===== INPUT FOR THIS TASK =====
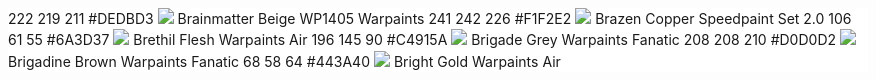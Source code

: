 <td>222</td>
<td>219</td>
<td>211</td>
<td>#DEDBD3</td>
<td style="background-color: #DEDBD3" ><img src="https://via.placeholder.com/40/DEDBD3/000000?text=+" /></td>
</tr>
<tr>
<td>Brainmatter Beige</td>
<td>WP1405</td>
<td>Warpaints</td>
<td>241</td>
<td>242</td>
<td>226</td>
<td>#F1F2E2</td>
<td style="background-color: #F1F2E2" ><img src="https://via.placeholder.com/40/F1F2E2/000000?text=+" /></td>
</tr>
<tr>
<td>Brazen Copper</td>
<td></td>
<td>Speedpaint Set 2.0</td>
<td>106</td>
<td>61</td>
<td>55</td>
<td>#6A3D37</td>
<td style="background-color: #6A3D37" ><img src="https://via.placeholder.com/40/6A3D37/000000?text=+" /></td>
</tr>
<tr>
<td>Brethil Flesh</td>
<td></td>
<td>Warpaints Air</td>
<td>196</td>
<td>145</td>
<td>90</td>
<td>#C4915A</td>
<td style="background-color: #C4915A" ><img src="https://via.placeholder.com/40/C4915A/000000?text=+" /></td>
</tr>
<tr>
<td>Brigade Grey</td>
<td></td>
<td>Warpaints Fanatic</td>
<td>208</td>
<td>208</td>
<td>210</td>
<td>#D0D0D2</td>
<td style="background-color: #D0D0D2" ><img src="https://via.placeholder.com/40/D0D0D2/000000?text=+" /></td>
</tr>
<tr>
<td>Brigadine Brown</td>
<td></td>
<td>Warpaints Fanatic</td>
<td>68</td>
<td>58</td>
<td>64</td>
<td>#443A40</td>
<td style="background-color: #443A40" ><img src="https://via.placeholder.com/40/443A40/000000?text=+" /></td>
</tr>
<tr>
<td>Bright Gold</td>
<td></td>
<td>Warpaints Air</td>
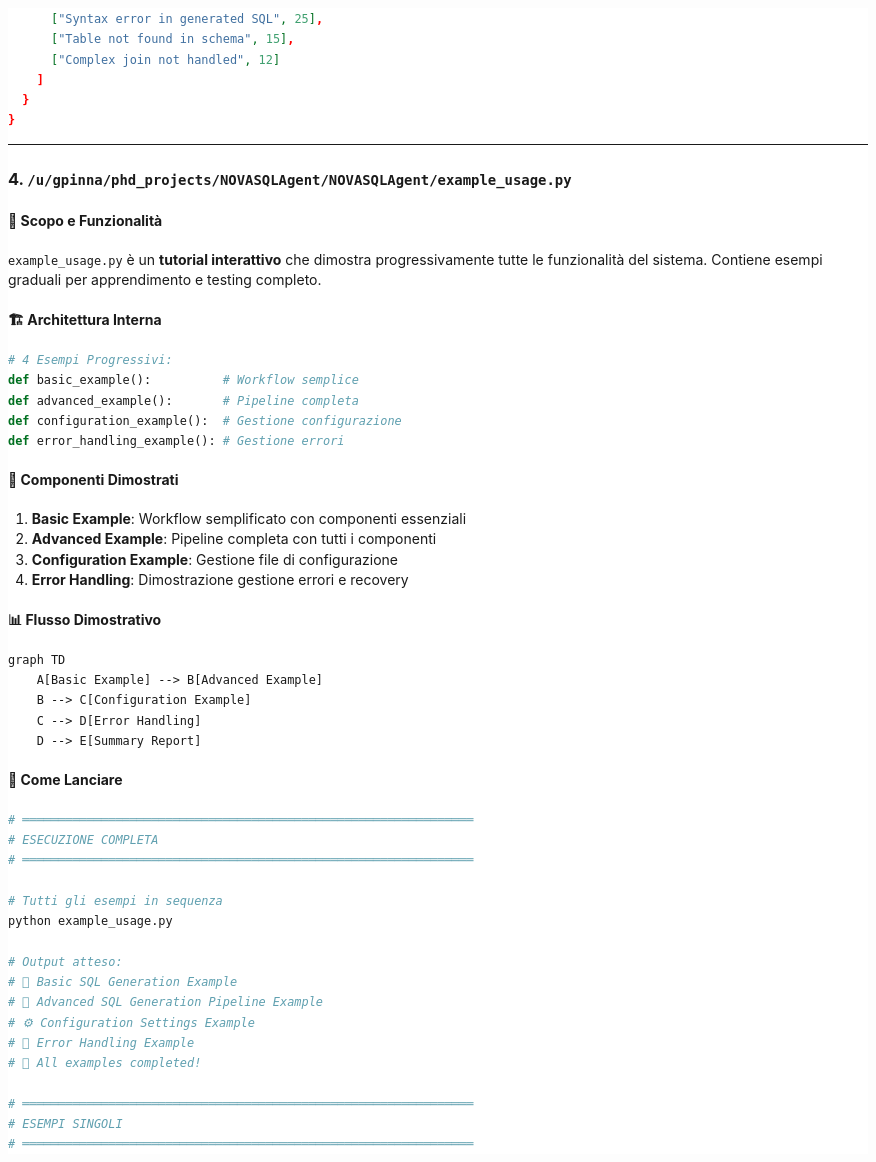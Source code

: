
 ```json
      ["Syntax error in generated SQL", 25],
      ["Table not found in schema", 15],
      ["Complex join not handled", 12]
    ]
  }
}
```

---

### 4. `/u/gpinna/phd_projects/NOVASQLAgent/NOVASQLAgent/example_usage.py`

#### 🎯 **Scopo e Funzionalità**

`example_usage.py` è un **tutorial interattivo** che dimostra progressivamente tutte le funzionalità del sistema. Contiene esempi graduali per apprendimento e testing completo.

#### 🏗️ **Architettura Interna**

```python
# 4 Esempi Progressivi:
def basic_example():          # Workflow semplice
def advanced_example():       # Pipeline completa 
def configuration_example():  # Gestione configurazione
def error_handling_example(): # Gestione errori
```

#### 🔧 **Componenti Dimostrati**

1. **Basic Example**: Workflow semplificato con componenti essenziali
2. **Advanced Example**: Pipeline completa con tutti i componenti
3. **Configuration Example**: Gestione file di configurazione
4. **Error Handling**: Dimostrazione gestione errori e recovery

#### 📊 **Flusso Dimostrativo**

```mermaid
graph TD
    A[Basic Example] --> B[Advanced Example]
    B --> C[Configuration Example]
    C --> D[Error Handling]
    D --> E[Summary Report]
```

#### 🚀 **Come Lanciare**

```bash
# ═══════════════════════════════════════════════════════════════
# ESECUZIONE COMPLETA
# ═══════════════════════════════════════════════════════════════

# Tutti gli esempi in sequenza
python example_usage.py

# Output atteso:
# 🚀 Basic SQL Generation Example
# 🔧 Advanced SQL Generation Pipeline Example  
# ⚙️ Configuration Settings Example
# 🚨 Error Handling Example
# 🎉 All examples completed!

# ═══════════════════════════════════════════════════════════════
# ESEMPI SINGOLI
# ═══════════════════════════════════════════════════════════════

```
=====
__EXERCISE OBJECTIVE__:
Whenever the word "Generation" shows up in a line of the entries, list that line.

__EXERCISE OUTPUT__:
# 🚀 Basic SQL Generation Example
# 🔧 Advanced SQL Generation Pipeline Example  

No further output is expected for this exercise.